Task brief ▸
Produce a verbatim transcript of the entries below, excluding pictures.

··· Exercise data ···

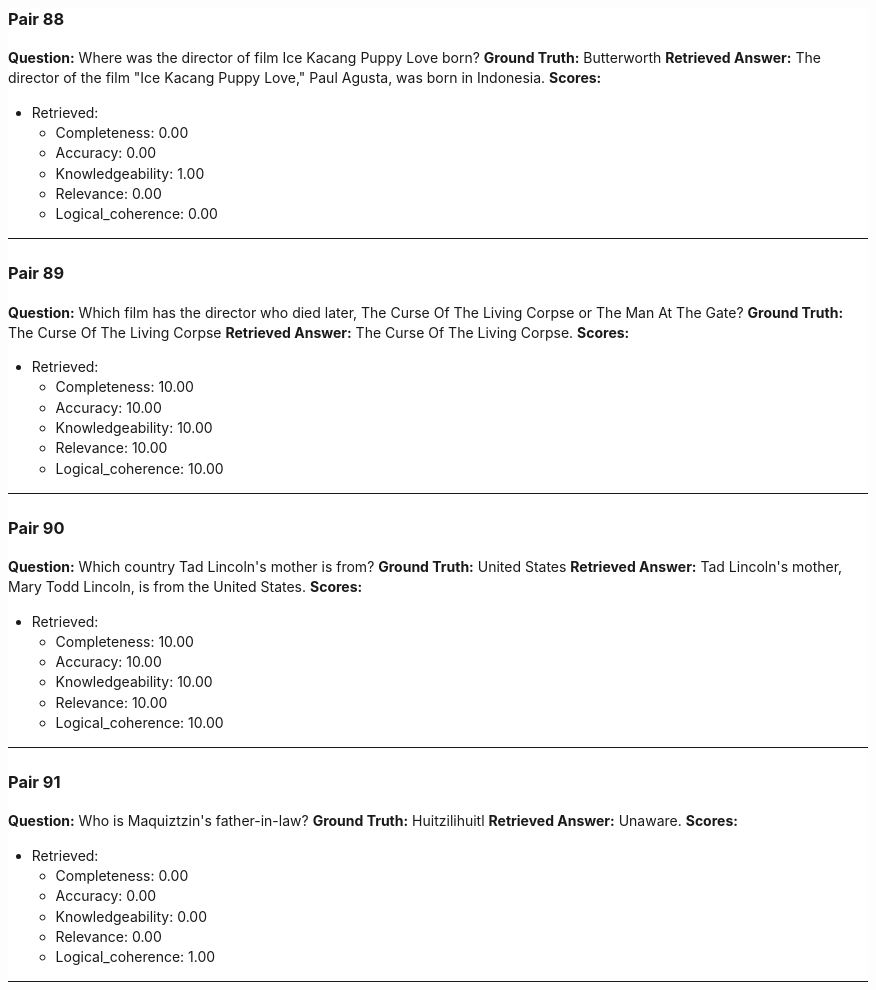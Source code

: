 
### Pair 88
**Question:** Where was the director of film Ice Kacang Puppy Love born?
**Ground Truth:** Butterworth
**Retrieved Answer:** The director of the film "Ice Kacang Puppy Love," Paul Agusta, was born in Indonesia.
**Scores:**
- Retrieved:
  - Completeness: 0.00
  - Accuracy: 0.00
  - Knowledgeability: 1.00
  - Relevance: 0.00
  - Logical_coherence: 0.00

---

### Pair 89
**Question:** Which film has the director who died later, The Curse Of The Living Corpse or The Man At The Gate?
**Ground Truth:** The Curse Of The Living Corpse
**Retrieved Answer:** The Curse Of The Living Corpse.
**Scores:**
- Retrieved:
  - Completeness: 10.00
  - Accuracy: 10.00
  - Knowledgeability: 10.00
  - Relevance: 10.00
  - Logical_coherence: 10.00

---

### Pair 90
**Question:** Which country Tad Lincoln's mother is from?
**Ground Truth:** United States
**Retrieved Answer:** Tad Lincoln's mother, Mary Todd Lincoln, is from the United States.
**Scores:**
- Retrieved:
  - Completeness: 10.00
  - Accuracy: 10.00
  - Knowledgeability: 10.00
  - Relevance: 10.00
  - Logical_coherence: 10.00

---

### Pair 91
**Question:** Who is Maquiztzin's father-in-law?
**Ground Truth:** Huitzilihuitl
**Retrieved Answer:** Unaware.
**Scores:**
- Retrieved:
  - Completeness: 0.00
  - Accuracy: 0.00
  - Knowledgeability: 0.00
  - Relevance: 0.00
  - Logical_coherence: 1.00

---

···

Reply to the exercise ▸
Source code

: 
### Pair 88
**Question:** Where was the director of film Ice Kacang Puppy Love born?
**Ground Truth:** Butterworth
**Retrieved Answer:** The director of the film "Ice Kacang Puppy Love," Paul Agusta, was born in Indonesia.
**Scores:**
- Retrieved:
  - Completeness: 0.00
  - Accuracy: 0.00
  - Knowledgeability: 1.00
  - Relevance: 0.00
  - Logical_coherence: 0.00

---

### Pair 89
**Question:** Which film has the director who died later, The Curse Of The Living Corpse or The Man At The Gate?
**Ground Truth:** The Curse Of The Living Corpse
**Retrieved Answer:** The Curse Of The Living Corpse.
**Scores:**
- Retrieved:
  - Completeness: 10.00
  - Accuracy: 10.00
  - Knowledgeability: 10.00
  - Relevance: 10.00
  - Logical_coherence: 10.00

---

### Pair 90
**Question:** Which country Tad Lincoln's mother is from?
**Ground Truth:** United States
**Retrieved Answer:** Tad Lincoln's mother, Mary Todd Lincoln, is from the United States.
**Scores:**
- Retrieved:
  - Completeness: 10.00
  - Accuracy: 10.00
  - Knowledgeability: 10.00
  - Relevance: 10.00
  - Logical_coherence: 10.00

---

### Pair 91
**Question:** Who is Maquiztzin's father-in-law?
**Ground Truth:** Huitzilihuitl
**Retrieved Answer:** Unaware.
**Scores:**
- Retrieved:
  - Completeness: 0.00
  - Accuracy: 0.00
  - Knowledgeability: 0.00
  - Relevance: 0.00
  - Logical_coherence: 1.00

---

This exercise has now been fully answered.